Supervisors are: Associate Professor Guido Tosello and Professor Hans Nørgaard Hansen, DTU Mechanical Engineering. Examiners are:
Professor Leonardo De Chiffre, DTU Mechanical Engineering, Professor Dr. Harald Bosse, Physikalisch-Technische Bundesanstalt, Germany and Dr. Alessandro Balsamo, Istituto Nazionale di Ricerca Metrologica, Italy.
A complete metrological structure was developed and implemented for micro components with micro/nano structured surfaces and micro/nano geometries, produced by advanced precision moulding technologies and spanning across several length scales.
The aim was to cope with the incessant scaling down of the critical dimensions of the micro and nano production. Uncertainty evaluation and traceability, formulation of specification intervals, assessment of the replication of moulded parts and a deep investigation on the optical instruments currently available for micro/nano dimensional and geometrical measurements were all subjects of the research conducted during the three years of the PhD project and that were collected in this final work.

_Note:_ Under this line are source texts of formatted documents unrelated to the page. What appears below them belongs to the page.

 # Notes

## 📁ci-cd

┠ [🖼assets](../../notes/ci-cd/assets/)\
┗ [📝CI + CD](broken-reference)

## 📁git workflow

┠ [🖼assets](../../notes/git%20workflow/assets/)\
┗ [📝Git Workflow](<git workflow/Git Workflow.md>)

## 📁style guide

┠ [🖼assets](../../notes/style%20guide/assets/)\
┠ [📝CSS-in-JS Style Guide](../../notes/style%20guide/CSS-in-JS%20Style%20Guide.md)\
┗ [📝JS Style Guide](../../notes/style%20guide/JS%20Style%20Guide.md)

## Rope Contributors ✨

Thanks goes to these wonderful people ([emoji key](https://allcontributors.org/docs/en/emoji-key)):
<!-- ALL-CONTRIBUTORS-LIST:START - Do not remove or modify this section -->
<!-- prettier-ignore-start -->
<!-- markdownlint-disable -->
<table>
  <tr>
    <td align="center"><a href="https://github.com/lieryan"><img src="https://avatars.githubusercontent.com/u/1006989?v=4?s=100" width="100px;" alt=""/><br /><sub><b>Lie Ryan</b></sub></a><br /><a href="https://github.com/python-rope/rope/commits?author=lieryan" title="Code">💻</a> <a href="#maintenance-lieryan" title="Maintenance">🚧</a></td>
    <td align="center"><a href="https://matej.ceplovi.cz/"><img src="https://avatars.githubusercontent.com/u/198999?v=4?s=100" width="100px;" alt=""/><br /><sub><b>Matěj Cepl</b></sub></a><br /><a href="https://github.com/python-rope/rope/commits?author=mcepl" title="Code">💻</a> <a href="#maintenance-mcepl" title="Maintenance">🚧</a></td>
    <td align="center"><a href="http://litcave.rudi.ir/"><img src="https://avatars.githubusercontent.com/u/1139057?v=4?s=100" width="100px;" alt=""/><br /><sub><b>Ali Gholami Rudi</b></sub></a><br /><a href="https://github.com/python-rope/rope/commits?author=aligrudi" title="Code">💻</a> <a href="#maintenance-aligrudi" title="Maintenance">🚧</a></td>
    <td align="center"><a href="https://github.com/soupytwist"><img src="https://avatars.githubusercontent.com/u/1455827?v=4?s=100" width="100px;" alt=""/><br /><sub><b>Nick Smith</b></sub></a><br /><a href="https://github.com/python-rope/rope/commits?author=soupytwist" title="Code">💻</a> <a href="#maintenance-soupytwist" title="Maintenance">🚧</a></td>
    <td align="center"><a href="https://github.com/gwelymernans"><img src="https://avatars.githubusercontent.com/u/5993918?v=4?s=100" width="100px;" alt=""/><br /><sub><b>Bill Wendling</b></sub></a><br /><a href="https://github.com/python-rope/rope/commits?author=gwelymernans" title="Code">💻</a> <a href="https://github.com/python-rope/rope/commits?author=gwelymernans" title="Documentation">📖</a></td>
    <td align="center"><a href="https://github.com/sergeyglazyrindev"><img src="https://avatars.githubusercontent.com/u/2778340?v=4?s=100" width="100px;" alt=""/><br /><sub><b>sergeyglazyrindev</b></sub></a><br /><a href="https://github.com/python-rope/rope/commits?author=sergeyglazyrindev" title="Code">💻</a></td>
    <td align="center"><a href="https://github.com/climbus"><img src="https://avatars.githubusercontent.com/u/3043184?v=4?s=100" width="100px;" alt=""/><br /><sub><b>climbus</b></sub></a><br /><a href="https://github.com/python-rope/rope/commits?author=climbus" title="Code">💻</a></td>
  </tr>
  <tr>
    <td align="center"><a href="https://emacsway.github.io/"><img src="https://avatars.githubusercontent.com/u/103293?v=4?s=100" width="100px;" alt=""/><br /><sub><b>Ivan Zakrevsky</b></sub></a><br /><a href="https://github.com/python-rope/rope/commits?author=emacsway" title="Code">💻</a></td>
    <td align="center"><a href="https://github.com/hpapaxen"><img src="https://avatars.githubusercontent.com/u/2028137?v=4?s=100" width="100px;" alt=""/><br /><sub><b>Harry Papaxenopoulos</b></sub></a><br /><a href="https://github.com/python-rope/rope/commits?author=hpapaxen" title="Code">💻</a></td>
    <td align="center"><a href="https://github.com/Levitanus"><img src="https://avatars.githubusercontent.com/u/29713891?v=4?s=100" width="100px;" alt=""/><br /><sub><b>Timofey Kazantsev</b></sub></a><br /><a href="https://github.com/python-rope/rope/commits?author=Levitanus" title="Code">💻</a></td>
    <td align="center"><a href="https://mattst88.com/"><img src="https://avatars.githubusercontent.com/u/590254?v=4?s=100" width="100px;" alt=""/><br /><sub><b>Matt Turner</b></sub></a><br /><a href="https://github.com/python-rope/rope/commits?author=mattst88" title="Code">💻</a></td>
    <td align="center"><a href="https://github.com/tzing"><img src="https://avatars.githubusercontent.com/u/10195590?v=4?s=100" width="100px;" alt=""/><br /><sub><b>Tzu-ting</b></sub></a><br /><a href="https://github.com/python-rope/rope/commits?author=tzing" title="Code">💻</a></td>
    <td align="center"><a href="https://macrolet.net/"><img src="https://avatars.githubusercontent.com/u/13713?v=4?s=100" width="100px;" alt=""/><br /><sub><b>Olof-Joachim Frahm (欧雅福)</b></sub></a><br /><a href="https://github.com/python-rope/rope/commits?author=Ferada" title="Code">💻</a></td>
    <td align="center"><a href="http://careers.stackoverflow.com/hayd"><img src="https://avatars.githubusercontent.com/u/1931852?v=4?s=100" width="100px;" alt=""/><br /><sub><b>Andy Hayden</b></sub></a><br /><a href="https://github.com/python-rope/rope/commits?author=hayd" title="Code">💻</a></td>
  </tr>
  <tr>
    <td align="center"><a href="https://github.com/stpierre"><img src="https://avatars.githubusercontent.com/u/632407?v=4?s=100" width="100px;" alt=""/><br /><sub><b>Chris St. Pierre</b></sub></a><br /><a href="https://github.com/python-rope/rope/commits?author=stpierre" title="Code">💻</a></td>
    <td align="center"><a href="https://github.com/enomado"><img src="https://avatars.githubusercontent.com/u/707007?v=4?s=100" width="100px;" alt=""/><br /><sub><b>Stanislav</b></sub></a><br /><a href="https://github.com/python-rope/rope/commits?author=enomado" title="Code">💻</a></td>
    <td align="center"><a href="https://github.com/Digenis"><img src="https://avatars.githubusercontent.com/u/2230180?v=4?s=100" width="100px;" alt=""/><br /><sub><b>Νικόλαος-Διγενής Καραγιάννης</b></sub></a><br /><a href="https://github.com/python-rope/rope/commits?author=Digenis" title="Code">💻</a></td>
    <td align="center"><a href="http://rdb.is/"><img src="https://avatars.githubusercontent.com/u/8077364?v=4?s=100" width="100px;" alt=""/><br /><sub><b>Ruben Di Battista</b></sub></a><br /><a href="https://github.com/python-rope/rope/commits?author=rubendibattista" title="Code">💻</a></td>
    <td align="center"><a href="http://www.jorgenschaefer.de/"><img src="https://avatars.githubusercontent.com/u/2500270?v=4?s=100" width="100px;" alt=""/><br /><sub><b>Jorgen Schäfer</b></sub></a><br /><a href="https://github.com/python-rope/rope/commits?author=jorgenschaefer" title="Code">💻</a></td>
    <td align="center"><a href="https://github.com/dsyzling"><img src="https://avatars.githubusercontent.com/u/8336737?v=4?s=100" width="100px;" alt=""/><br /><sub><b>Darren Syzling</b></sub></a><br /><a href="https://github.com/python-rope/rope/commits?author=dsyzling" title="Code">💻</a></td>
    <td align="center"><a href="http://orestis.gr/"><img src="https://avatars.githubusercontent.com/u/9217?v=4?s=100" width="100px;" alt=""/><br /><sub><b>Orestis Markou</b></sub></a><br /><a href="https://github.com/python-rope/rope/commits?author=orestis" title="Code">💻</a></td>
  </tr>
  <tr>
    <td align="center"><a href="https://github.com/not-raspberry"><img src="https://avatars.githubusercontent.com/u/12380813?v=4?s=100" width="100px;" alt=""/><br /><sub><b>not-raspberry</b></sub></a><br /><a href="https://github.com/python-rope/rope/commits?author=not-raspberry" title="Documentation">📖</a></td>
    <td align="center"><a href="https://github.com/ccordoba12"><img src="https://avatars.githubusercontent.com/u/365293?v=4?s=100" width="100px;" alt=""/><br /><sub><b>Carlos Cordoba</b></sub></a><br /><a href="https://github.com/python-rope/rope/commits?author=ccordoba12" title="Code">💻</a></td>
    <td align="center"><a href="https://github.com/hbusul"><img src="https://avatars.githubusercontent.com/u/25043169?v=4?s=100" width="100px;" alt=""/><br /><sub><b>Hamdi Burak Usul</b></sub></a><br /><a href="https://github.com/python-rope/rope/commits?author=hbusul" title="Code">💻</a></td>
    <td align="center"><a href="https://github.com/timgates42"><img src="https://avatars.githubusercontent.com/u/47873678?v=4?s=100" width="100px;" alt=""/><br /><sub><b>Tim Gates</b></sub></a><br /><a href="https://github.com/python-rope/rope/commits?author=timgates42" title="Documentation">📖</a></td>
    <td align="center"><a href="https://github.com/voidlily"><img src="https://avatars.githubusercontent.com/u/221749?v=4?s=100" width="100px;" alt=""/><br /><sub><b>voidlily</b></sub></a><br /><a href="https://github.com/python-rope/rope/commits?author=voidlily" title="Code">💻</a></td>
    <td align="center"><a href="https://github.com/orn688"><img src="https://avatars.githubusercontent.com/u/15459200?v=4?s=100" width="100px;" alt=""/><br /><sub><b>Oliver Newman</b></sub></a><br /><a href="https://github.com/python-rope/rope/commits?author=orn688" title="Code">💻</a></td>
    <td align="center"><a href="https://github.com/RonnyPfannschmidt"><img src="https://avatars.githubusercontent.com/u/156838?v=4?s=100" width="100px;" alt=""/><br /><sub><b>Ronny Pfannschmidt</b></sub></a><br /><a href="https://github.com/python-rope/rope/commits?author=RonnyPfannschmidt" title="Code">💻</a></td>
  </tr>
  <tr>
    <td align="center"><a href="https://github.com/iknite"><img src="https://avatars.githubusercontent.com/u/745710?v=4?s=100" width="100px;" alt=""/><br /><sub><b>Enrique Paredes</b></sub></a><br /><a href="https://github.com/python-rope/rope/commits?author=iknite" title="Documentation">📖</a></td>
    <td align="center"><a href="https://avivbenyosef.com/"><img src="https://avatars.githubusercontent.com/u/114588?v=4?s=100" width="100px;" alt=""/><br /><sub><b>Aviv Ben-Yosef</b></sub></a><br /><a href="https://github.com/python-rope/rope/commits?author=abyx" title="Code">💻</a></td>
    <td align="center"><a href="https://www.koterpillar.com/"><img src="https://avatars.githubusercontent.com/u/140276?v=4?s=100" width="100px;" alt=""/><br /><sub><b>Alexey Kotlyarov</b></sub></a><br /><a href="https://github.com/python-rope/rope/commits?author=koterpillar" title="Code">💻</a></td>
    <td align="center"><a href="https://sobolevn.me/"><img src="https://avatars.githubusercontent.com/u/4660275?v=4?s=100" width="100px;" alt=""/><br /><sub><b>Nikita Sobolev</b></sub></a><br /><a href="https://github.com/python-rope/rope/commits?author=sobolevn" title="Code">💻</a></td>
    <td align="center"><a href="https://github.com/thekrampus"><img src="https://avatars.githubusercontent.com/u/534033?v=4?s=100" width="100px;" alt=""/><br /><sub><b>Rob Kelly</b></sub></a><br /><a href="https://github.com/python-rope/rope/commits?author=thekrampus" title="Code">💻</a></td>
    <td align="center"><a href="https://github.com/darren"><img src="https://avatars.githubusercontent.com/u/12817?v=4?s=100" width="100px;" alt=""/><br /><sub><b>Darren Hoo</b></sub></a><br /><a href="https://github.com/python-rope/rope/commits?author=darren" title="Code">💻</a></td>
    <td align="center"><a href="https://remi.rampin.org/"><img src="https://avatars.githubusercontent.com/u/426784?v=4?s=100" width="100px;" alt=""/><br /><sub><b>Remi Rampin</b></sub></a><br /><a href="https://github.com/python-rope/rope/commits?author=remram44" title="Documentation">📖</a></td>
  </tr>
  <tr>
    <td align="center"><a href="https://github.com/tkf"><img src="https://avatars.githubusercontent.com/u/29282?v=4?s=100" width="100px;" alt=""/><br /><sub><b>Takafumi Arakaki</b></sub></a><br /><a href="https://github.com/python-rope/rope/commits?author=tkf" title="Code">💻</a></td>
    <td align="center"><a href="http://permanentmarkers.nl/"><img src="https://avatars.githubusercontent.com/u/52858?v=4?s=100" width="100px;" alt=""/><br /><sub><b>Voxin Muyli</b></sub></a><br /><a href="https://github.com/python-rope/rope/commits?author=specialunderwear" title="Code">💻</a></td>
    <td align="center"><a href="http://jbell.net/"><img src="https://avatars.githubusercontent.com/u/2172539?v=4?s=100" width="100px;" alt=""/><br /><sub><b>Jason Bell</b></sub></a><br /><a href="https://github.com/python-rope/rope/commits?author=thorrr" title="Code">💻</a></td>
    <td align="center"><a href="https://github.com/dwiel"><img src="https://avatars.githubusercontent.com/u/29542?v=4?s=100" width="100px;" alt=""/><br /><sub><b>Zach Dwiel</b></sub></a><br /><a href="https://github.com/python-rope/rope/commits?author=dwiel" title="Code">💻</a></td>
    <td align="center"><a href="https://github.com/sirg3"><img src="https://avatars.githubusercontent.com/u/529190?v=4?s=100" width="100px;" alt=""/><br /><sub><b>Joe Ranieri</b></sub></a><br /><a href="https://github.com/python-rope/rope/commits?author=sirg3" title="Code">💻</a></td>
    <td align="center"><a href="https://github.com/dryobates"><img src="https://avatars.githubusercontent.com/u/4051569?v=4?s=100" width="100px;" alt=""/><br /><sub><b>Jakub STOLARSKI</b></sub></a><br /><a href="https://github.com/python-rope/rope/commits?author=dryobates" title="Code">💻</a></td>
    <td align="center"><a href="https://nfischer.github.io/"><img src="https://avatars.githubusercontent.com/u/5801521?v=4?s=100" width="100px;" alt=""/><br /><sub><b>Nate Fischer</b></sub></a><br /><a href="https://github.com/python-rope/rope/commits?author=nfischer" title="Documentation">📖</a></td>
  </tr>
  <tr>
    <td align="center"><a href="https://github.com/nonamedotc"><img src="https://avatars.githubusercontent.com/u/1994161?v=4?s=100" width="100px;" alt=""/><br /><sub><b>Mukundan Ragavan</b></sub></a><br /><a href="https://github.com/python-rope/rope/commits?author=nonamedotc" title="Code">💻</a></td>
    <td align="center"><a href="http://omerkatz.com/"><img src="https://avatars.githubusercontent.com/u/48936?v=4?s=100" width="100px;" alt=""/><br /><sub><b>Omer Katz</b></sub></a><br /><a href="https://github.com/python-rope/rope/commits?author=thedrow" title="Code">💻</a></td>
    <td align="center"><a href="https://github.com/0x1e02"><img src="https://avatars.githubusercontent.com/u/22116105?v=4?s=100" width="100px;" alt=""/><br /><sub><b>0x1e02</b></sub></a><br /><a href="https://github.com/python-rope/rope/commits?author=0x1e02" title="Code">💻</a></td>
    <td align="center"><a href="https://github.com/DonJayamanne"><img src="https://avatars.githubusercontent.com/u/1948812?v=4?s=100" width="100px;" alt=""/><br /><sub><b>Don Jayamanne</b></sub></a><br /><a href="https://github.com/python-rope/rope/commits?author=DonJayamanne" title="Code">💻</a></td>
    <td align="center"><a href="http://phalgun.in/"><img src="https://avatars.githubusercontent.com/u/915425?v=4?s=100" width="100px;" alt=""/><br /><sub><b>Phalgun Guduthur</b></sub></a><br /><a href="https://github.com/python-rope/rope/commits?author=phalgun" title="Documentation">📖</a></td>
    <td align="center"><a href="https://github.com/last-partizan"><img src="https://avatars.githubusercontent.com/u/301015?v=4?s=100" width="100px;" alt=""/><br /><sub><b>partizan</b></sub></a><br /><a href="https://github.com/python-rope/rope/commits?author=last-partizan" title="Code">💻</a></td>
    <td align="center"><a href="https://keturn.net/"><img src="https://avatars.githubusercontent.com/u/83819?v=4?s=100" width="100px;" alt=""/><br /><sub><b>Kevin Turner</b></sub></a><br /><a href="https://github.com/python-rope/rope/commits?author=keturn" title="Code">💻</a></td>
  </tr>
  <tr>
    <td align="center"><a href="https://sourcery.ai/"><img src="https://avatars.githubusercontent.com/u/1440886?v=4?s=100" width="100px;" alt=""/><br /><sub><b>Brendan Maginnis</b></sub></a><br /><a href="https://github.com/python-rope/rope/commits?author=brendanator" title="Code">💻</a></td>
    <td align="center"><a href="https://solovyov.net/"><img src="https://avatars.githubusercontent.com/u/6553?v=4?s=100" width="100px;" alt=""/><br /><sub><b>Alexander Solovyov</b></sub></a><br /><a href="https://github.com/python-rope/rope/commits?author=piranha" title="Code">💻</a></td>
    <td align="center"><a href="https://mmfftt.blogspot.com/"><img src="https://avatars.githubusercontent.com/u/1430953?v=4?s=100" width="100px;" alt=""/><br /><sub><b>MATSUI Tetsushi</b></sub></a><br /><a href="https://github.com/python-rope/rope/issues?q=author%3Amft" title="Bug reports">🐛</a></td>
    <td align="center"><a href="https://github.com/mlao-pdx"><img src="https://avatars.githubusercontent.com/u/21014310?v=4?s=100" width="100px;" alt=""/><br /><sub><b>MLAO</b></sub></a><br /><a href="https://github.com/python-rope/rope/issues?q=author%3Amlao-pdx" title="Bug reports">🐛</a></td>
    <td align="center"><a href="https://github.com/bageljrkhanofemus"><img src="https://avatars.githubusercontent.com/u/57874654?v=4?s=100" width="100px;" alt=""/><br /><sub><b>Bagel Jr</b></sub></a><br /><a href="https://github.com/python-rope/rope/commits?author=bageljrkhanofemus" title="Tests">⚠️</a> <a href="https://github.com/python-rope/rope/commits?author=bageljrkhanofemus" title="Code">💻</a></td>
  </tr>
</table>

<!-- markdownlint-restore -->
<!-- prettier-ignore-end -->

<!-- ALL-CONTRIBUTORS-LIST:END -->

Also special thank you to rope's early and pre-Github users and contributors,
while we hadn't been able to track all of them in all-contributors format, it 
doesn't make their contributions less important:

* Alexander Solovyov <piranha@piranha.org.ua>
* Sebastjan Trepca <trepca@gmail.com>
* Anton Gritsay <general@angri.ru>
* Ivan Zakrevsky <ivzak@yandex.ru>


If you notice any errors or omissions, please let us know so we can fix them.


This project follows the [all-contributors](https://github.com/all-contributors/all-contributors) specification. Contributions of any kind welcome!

The technological revolution that has deeply influenced the manufacturing industry over the past two decades opened up new possibilities for the realisation of advanced micro and nano systems but, at the same time, traditional techniques for quality assurance became not adequate any longer, as the technology progressed.
The gap between the needs of the manufacturing industry and the well-organized structure of the dimensional and geometrical metrology appeared, above all, related to the methodologies and, also, to the instrumentation used to deal with the incessant scaling down of the critical dimensions of the novel micro and nano production.
Nowadays, design methodologies and concurrent tolerance guidelines are not yet available for advanced micro manufacture. Moreover, there are no shared methodologies that deals with the uncertainty evaluation of feature of size in the sub-millimetre scale. Conversely, a large choice of measurement equipment is now available but limitations in their use and of the instruments themselves are, in many cases, not completely understood, yet.
In this context, traceability and uncertainty evaluation were dealt with the development of a comprehensive statistical methodology based on the well-known frequentist approach. A novel method was developed on purpose for the formulation of specification intervals. It allows to discriminate between the shrinkage of 1D and 2D features and cope with the influence of length scale. The surface texture replication was investigated about the amplitude and the slope and assessed by the replication fidelity, including the repeatability and reproducibility of the production process. The investigation of optical instruments encompassed an international comparison of surface texture measurements, in the sub-micrometre scale. In addition, limitations of the performance were inspected regarding the measurement noise.
The investigations and the achievements of the present work provided new knowledge and substantial progressions, which opened a variety of new research prospects, not least opportunities for a direct calibration of optical instruments.